# What Size Needles?



## Tango (Aug 19, 2002)

Hi everyone,
I'd like to know what size needles you all use for your piglet iron shots and regular swine shots and what size needles for adult sows and boars? I have a gun syringe and went to vaccinate my new piglets today and when I opened the box of needles I thought the 16 ga. needles to large for my young piglets. I bought them on the advice of the phone customer service person. Now I don' know what I'll do with 100 of them since I have to buy others. Thanks in advance.


----------



## SHELBY (Mar 9, 2003)

Maybe this will help you out. I found it a couple of days ago on the Tractor Supply website.


*NEEDLE SIZE

Needles are measured two ways. Length and Gauge (diameter). When
determining the correct gauge, remember that the higher the number, the smaller the
diameter. Example: an 18 gauge needle is smaller than a 16 gauge needle.

*NEEDLE SIZE RECOMMENDATIONS

Longer needles are used for intramuscular injections (1-1/2")
and shorter needles (1/2" -1") for subQ injections.

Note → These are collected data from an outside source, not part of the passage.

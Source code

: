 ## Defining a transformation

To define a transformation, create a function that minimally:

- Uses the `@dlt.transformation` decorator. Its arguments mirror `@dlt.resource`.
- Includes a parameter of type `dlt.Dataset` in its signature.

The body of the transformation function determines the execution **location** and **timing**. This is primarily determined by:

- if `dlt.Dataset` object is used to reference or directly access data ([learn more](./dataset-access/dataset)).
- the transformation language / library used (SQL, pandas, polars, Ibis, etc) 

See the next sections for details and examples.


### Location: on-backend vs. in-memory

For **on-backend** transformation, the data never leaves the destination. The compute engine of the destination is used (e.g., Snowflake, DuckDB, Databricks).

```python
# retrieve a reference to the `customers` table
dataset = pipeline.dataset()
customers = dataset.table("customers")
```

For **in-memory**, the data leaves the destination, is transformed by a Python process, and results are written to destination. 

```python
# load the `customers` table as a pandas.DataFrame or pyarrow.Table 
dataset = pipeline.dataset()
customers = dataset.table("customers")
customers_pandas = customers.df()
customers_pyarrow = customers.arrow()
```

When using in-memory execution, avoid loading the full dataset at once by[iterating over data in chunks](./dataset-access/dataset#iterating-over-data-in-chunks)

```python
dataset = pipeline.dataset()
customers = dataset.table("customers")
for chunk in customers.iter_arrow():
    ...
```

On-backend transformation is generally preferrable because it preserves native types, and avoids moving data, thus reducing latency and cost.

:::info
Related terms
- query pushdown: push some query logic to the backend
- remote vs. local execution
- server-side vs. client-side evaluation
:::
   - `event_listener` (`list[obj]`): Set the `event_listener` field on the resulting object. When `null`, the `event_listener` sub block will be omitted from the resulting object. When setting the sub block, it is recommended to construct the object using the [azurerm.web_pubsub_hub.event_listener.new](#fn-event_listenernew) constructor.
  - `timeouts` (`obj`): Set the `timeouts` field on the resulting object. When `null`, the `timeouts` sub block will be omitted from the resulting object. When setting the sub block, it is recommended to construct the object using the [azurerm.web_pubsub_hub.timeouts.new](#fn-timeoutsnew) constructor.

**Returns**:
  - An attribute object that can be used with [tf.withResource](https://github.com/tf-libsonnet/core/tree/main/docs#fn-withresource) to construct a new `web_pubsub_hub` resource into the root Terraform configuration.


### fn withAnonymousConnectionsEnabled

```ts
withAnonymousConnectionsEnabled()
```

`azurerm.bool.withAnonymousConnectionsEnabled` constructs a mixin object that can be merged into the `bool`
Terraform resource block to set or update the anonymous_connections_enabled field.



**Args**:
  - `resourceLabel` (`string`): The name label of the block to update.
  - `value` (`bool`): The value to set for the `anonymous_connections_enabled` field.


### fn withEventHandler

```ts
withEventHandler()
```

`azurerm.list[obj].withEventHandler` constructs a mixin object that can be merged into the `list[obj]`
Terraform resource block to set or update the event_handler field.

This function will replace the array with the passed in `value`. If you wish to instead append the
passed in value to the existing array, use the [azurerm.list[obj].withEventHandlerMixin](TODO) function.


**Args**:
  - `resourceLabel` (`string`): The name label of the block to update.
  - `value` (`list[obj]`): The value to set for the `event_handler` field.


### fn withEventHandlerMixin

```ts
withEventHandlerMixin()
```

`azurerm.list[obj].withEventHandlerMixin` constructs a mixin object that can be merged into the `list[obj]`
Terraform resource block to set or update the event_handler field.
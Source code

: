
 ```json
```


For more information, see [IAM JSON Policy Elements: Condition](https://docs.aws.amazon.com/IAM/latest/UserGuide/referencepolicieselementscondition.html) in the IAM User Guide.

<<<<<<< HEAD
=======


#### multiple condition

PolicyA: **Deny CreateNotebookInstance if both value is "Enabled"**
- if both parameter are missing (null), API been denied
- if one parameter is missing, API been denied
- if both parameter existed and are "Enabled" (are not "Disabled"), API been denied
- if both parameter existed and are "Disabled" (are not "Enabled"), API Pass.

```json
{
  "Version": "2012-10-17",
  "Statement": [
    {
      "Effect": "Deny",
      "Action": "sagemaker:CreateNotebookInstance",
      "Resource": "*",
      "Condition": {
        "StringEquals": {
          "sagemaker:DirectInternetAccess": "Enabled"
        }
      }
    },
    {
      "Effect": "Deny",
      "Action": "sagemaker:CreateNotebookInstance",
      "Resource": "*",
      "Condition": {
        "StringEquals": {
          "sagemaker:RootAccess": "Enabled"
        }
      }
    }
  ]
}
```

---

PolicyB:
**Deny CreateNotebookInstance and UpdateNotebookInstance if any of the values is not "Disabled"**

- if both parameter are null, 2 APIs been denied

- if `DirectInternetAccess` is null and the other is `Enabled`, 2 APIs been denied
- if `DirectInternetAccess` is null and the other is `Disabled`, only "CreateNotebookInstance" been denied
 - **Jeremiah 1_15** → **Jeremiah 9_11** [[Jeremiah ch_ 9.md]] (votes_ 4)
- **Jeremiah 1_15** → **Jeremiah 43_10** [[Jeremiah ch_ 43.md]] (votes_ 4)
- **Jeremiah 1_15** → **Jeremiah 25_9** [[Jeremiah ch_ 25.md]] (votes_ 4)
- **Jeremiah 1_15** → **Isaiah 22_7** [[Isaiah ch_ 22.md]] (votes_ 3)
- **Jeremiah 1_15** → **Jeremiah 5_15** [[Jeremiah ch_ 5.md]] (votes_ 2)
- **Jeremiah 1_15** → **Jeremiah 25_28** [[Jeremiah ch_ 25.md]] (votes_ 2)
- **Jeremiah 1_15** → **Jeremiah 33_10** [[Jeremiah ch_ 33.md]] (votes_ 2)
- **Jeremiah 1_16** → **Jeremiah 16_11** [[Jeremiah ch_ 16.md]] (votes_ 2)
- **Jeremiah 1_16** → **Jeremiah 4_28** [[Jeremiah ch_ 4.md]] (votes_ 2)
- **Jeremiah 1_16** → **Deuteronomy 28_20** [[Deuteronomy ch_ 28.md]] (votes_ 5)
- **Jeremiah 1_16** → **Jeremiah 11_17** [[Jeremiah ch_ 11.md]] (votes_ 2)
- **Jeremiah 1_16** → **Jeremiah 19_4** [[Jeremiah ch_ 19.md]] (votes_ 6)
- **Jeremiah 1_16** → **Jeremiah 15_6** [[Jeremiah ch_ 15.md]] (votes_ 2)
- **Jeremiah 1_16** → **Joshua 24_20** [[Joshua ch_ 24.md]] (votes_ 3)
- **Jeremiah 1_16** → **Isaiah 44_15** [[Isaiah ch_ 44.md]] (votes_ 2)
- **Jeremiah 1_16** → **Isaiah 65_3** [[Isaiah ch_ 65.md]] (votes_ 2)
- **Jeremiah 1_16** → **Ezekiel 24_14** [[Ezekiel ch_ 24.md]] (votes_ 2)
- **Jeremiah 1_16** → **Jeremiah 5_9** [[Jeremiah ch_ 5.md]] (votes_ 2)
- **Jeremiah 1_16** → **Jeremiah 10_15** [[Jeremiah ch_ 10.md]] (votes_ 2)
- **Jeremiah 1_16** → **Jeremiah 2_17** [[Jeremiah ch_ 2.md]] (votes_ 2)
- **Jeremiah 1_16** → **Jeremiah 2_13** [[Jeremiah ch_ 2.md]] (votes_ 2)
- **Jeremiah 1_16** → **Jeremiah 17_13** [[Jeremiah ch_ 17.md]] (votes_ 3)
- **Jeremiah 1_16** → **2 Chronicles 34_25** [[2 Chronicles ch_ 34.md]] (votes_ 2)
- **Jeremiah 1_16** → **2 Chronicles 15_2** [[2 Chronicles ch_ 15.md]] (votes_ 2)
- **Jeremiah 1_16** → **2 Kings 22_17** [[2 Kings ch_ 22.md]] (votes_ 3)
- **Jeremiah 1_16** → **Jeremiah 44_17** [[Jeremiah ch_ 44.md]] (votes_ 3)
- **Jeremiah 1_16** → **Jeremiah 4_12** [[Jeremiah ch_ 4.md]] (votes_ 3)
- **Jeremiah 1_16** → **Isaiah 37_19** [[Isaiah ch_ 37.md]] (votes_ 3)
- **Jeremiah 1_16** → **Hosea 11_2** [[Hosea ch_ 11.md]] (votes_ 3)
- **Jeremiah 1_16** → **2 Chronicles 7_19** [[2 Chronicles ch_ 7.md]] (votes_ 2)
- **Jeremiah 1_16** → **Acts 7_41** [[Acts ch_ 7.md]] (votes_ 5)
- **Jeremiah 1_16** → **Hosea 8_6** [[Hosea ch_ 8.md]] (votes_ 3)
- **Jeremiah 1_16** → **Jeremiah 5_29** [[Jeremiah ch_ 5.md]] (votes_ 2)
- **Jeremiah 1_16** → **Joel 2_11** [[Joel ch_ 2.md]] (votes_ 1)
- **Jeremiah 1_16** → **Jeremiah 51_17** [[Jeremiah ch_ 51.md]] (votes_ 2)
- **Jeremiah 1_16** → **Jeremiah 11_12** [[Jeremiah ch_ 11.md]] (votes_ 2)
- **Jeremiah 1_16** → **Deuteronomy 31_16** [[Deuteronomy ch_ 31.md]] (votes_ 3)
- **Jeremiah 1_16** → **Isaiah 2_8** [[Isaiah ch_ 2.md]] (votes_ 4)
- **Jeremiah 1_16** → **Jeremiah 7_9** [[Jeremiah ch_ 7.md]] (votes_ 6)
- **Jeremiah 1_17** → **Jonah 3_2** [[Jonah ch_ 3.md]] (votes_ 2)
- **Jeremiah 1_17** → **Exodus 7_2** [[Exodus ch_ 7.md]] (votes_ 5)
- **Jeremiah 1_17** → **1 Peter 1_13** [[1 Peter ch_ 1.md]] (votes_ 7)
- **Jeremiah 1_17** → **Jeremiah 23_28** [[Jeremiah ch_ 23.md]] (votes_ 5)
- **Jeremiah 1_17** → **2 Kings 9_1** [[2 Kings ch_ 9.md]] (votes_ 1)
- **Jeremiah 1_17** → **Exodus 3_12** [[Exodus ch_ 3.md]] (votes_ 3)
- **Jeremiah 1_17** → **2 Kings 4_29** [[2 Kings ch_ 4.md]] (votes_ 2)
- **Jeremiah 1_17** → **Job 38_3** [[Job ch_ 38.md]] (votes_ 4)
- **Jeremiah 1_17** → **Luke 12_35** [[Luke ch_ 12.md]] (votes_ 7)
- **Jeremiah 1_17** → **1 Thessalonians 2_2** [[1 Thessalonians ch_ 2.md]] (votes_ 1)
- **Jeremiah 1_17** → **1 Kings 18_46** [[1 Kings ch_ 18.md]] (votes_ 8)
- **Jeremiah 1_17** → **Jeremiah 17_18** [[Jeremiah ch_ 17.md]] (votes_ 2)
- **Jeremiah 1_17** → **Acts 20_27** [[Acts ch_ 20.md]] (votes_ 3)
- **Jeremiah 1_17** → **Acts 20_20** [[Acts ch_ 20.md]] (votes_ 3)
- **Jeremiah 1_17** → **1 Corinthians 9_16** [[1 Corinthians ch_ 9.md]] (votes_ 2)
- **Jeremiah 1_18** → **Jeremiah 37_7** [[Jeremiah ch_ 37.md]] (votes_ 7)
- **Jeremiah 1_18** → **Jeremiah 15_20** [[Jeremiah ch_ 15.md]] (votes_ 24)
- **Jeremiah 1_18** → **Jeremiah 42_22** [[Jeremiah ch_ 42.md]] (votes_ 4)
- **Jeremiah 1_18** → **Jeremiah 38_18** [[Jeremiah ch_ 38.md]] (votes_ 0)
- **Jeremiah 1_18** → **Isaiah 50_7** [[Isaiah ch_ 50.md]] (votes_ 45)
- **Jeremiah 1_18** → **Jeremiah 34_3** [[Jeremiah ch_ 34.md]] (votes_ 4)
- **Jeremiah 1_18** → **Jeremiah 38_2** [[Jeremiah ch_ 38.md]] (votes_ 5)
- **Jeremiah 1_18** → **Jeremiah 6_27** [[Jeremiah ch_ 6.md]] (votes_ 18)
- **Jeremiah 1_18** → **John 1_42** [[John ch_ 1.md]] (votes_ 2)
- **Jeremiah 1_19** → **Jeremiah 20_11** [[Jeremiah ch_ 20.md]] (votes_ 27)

Cattle, Hogs, Sheep - generally an 18 or 16 gauge with a 1 or 1-1/2 inch length.
Sows, Boars - usually given I.M., an 18 or 16 gauge with a 1-1/2 inch length.
Small Pigs- 18 gauge x 1/2 inch.
Dogs, Cats - 20 or 22 gauge with a 1/2 or 1 inch length.
CHorses - 18 gauge x 1 inch.


----------



## Tango (Aug 19, 2002)

Thanks Shelby. That is precisely what I needed. I appreciate it!


----------